• _Work item_
Word by word and line by line, write out all of the records.
START Data to examine
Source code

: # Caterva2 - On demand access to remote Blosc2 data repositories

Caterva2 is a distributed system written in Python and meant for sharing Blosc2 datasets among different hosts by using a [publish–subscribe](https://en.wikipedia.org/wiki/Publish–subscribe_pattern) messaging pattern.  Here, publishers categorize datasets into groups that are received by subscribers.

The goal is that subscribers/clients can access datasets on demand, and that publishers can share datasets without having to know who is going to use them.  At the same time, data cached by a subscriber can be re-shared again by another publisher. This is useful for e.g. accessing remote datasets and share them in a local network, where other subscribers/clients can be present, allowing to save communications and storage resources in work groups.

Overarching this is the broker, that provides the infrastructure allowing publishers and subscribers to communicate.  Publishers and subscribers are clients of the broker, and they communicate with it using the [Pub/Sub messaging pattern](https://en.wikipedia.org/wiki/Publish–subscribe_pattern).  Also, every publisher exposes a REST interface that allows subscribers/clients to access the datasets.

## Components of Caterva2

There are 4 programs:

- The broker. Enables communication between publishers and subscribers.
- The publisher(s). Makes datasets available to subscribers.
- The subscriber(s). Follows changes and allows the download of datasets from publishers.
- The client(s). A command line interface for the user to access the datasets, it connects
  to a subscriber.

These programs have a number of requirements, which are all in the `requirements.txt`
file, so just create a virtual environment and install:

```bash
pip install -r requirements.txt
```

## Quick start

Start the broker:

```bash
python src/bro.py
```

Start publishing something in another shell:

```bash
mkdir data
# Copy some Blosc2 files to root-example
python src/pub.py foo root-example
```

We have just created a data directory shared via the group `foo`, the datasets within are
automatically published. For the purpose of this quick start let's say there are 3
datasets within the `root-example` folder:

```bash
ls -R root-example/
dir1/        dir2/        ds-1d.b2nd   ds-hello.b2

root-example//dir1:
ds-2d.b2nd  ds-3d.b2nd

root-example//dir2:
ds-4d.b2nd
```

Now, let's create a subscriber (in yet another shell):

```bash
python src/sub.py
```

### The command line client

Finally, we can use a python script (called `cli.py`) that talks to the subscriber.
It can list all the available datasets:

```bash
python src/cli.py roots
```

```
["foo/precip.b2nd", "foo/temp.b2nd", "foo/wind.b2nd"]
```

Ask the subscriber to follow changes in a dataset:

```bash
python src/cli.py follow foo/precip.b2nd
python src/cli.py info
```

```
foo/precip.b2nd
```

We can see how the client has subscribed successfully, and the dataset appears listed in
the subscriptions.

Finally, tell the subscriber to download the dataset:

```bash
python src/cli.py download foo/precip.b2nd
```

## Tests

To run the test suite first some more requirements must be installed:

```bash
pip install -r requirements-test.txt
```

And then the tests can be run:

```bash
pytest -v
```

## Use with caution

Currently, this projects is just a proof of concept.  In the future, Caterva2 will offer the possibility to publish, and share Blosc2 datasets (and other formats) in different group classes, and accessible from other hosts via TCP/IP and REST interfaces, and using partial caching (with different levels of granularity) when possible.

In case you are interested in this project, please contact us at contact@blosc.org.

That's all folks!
END Data to examine
• _Result of the exercise_
Source code

: # Caterva2 - On demand access to remote Blosc2 data repositories

Caterva2 is a distributed system written in Python and meant for sharing Blosc2 datasets among different hosts by using a [publish–subscribe](https://en.wikipedia.org/wiki/Publish–subscribe_pattern) messaging pattern.  Here, publishers categorize datasets into groups that are received by subscribers.

The goal is that subscribers/clients can access datasets on demand, and that publishers can share datasets without having to know who is going to use them.  At the same time, data cached by a subscriber can be re-shared again by another publisher. This is useful for e.g. accessing remote datasets and share them in a local network, where other subscribers/clients can be present, allowing to save communications and storage resources in work groups.

Overarching this is the broker, that provides the infrastructure allowing publishers and subscribers to communicate.  Publishers and subscribers are clients of the broker, and they communicate with it using the [Pub/Sub messaging pattern](https://en.wikipedia.org/wiki/Publish–subscribe_pattern).  Also, every publisher exposes a REST interface that allows subscribers/clients to access the datasets.

## Components of Caterva2

There are 4 programs:

- The broker. Enables communication between publishers and subscribers.
- The publisher(s). Makes datasets available to subscribers.
- The subscriber(s). Follows changes and allows the download of datasets from publishers.
- The client(s). A command line interface for the user to access the datasets, it connects
  to a subscriber.

These programs have a number of requirements, which are all in the `requirements.txt`
file, so just create a virtual environment and install:

```bash
pip install -r requirements.txt
```

## Quick start

Start the broker:

```bash
python src/bro.py
```

Start publishing something in another shell:

```bash
mkdir data
# Copy some Blosc2 files to root-example
python src/pub.py foo root-example
```

We have just created a data directory shared via the group `foo`, the datasets within are
automatically published. For the purpose of this quick start let's say there are 3
datasets within the `root-example` folder:

```bash
ls -R root-example/
dir1/        dir2/        ds-1d.b2nd   ds-hello.b2

root-example//dir1:
ds-2d.b2nd  ds-3d.b2nd

root-example//dir2:
ds-4d.b2nd
```

Now, let's create a subscriber (in yet another shell):

```bash
python src/sub.py
```

### The command line client

Finally, we can use a python script (called `cli.py`) that talks to the subscriber.
It can list all the available datasets:

```bash
python src/cli.py roots
```

```
["foo/precip.b2nd", "foo/temp.b2nd", "foo/wind.b2nd"]
```

Ask the subscriber to follow changes in a dataset:

```bash
python src/cli.py follow foo/precip.b2nd
python src/cli.py info
```

```
foo/precip.b2nd
```

We can see how the client has subscribed successfully, and the dataset appears listed in
the subscriptions.

Finally, tell the subscriber to download the dataset:

```bash
python src/cli.py download foo/precip.b2nd
```

## Tests

To run the test suite first some more requirements must be installed:

```bash
pip install -r requirements-test.txt
```

And then the tests can be run:

```bash
pytest -v
```

## Use with caution

Currently, this projects is just a proof of concept.  In the future, Caterva2 will offer the possibility to publish, and share Blosc2 datasets (and other formats) in different group classes, and accessible from other hosts via TCP/IP and REST interfaces, and using partial caching (with different levels of granularity) when possible.

In case you are interested in this project, please contact us at contact@blosc.org.

That's all folks!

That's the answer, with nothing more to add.